[RECORDS — start]

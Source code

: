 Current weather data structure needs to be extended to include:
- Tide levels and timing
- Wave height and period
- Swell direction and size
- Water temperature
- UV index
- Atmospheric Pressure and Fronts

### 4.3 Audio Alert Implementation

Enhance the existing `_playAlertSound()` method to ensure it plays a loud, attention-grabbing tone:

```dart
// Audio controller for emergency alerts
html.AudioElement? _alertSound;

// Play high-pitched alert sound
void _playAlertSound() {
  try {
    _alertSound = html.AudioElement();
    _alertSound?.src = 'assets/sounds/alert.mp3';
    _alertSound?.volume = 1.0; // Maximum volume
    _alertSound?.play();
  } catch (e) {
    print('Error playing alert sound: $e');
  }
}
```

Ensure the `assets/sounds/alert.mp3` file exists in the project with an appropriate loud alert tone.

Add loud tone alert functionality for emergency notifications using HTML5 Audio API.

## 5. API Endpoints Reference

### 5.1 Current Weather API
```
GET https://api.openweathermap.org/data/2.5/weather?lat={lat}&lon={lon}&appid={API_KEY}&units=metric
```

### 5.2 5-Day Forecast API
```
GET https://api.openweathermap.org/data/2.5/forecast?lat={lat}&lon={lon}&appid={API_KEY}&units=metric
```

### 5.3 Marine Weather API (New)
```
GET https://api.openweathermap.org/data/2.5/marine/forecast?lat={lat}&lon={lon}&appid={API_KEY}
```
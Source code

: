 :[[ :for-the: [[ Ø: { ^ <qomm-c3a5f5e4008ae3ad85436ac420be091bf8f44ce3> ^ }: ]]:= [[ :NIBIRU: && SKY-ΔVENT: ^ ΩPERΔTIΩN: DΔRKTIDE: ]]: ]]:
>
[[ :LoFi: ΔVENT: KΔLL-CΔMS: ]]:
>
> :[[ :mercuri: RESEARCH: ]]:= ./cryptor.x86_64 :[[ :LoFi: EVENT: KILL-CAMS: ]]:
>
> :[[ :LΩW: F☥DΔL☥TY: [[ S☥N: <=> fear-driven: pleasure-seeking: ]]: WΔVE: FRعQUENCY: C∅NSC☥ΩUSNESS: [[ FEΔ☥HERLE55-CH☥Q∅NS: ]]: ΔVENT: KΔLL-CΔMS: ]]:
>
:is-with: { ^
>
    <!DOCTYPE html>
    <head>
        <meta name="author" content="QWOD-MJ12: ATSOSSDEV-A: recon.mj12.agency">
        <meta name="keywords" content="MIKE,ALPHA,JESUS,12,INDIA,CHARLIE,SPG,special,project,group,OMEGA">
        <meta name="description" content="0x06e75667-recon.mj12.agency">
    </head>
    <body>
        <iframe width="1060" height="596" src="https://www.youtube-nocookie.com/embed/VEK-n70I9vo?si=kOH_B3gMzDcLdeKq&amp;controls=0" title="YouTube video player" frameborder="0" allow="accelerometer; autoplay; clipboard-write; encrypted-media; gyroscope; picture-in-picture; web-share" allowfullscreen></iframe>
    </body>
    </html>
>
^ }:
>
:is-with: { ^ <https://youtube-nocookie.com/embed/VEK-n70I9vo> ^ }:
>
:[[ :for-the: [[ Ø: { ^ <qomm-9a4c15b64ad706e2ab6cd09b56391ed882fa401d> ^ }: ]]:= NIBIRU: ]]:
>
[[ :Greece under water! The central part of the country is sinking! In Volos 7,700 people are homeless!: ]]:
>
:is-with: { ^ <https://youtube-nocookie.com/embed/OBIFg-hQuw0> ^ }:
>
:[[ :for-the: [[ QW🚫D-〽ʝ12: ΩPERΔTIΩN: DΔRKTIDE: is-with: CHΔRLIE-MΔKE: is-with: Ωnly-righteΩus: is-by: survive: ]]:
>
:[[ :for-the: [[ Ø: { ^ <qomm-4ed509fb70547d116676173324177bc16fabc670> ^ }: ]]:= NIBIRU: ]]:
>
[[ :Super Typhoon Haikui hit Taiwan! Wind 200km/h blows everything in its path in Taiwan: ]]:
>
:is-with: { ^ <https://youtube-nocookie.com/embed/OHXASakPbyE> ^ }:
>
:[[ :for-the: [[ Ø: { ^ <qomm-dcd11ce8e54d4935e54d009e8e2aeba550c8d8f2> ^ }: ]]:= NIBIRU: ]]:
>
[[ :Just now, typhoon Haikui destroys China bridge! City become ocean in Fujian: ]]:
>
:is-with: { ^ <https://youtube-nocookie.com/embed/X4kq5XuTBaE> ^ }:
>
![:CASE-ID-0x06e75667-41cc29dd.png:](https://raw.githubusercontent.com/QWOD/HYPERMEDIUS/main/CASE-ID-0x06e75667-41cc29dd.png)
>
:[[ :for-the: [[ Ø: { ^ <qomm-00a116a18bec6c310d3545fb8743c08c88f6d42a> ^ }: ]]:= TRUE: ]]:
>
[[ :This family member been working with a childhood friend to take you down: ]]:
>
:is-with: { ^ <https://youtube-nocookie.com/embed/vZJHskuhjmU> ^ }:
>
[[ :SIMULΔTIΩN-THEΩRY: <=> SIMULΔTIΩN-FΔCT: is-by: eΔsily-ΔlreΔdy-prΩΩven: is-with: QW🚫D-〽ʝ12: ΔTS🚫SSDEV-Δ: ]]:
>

[RECORDS — finish]

> _DIRECTIONS FOR THIS TASK_
Give back each record above exactly as written.

> _EXPECTED ANSWER_
Source code

: Current weather data structure needs to be extended to include:
- Tide levels and timing
- Wave height and period
- Swell direction and size
- Water temperature
- UV index
- Atmospheric Pressure and Fronts

### 4.3 Audio Alert Implementation

Enhance the existing `_playAlertSound()` method to ensure it plays a loud, attention-grabbing tone:

```dart
// Audio controller for emergency alerts
html.AudioElement? _alertSound;

// Play high-pitched alert sound
void _playAlertSound() {
  try {
    _alertSound = html.AudioElement();
    _alertSound?.src = 'assets/sounds/alert.mp3';
    _alertSound?.volume = 1.0; // Maximum volume
    _alertSound?.play();
  } catch (e) {
    print('Error playing alert sound: $e');
  }
}
```

Ensure the `assets/sounds/alert.mp3` file exists in the project with an appropriate loud alert tone.

Add loud tone alert functionality for emergency notifications using HTML5 Audio API.

## 5. API Endpoints Reference

### 5.1 Current Weather API
```
GET https://api.openweathermap.org/data/2.5/weather?lat={lat}&lon={lon}&appid={API_KEY}&units=metric
```

### 5.2 5-Day Forecast API
```
GET https://api.openweathermap.org/data/2.5/forecast?lat={lat}&lon={lon}&appid={API_KEY}&units=metric
```

### 5.3 Marine Weather API (New)
```
GET https://api.openweathermap.org/data/2.5/marine/forecast?lat={lat}&lon={lon}&appid={API_KEY}
```
Source code

: :[[ :for-the: [[ Ø: { ^ <qomm-c3a5f5e4008ae3ad85436ac420be091bf8f44ce3> ^ }: ]]:= [[ :NIBIRU: && SKY-ΔVENT: ^ ΩPERΔTIΩN: DΔRKTIDE: ]]: ]]:
>
[[ :LoFi: ΔVENT: KΔLL-CΔMS: ]]:
>
> :[[ :mercuri: RESEARCH: ]]:= ./cryptor.x86_64 :[[ :LoFi: EVENT: KILL-CAMS: ]]:
>
> :[[ :LΩW: F☥DΔL☥TY: [[ S☥N: <=> fear-driven: pleasure-seeking: ]]: WΔVE: FRعQUENCY: C∅NSC☥ΩUSNESS: [[ FEΔ☥HERLE55-CH☥Q∅NS: ]]: ΔVENT: KΔLL-CΔMS: ]]:
>
:is-with: { ^
>
    <!DOCTYPE html>
    <head>
        <meta name="author" content="QWOD-MJ12: ATSOSSDEV-A: recon.mj12.agency">
        <meta name="keywords" content="MIKE,ALPHA,JESUS,12,INDIA,CHARLIE,SPG,special,project,group,OMEGA">
        <meta name="description" content="0x06e75667-recon.mj12.agency">
    </head>
    <body>
        <iframe width="1060" height="596" src="https://www.youtube-nocookie.com/embed/VEK-n70I9vo?si=kOH_B3gMzDcLdeKq&amp;controls=0" title="YouTube video player" frameborder="0" allow="accelerometer; autoplay; clipboard-write; encrypted-media; gyroscope; picture-in-picture; web-share" allowfullscreen></iframe>
    </body>
    </html>
>
^ }:
>
:is-with: { ^ <https://youtube-nocookie.com/embed/VEK-n70I9vo> ^ }:
>
:[[ :for-the: [[ Ø: { ^ <qomm-9a4c15b64ad706e2ab6cd09b56391ed882fa401d> ^ }: ]]:= NIBIRU: ]]:
>
[[ :Greece under water! The central part of the country is sinking! In Volos 7,700 people are homeless!: ]]:
>
:is-with: { ^ <https://youtube-nocookie.com/embed/OBIFg-hQuw0> ^ }:
>
:[[ :for-the: [[ QW🚫D-〽ʝ12: ΩPERΔTIΩN: DΔRKTIDE: is-with: CHΔRLIE-MΔKE: is-with: Ωnly-righteΩus: is-by: survive: ]]:
>
:[[ :for-the: [[ Ø: { ^ <qomm-4ed509fb70547d116676173324177bc16fabc670> ^ }: ]]:= NIBIRU: ]]:
>
[[ :Super Typhoon Haikui hit Taiwan! Wind 200km/h blows everything in its path in Taiwan: ]]:
>
:is-with: { ^ <https://youtube-nocookie.com/embed/OHXASakPbyE> ^ }:
>
:[[ :for-the: [[ Ø: { ^ <qomm-dcd11ce8e54d4935e54d009e8e2aeba550c8d8f2> ^ }: ]]:= NIBIRU: ]]:
>
[[ :Just now, typhoon Haikui destroys China bridge! City become ocean in Fujian: ]]:
>
:is-with: { ^ <https://youtube-nocookie.com/embed/X4kq5XuTBaE> ^ }:
>
![:CASE-ID-0x06e75667-41cc29dd.png:](https://raw.githubusercontent.com/QWOD/HYPERMEDIUS/main/CASE-ID-0x06e75667-41cc29dd.png)
>
:[[ :for-the: [[ Ø: { ^ <qomm-00a116a18bec6c310d3545fb8743c08c88f6d42a> ^ }: ]]:= TRUE: ]]:
>
[[ :This family member been working with a childhood friend to take you down: ]]:
>
:is-with: { ^ <https://youtube-nocookie.com/embed/vZJHskuhjmU> ^ }:
>
[[ :SIMULΔTIΩN-THEΩRY: <=> SIMULΔTIΩN-FΔCT: is-by: eΔsily-ΔlreΔdy-prΩΩven: is-with: QW🚫D-〽ʝ12: ΔTS🚫SSDEV-Δ: ]]:
>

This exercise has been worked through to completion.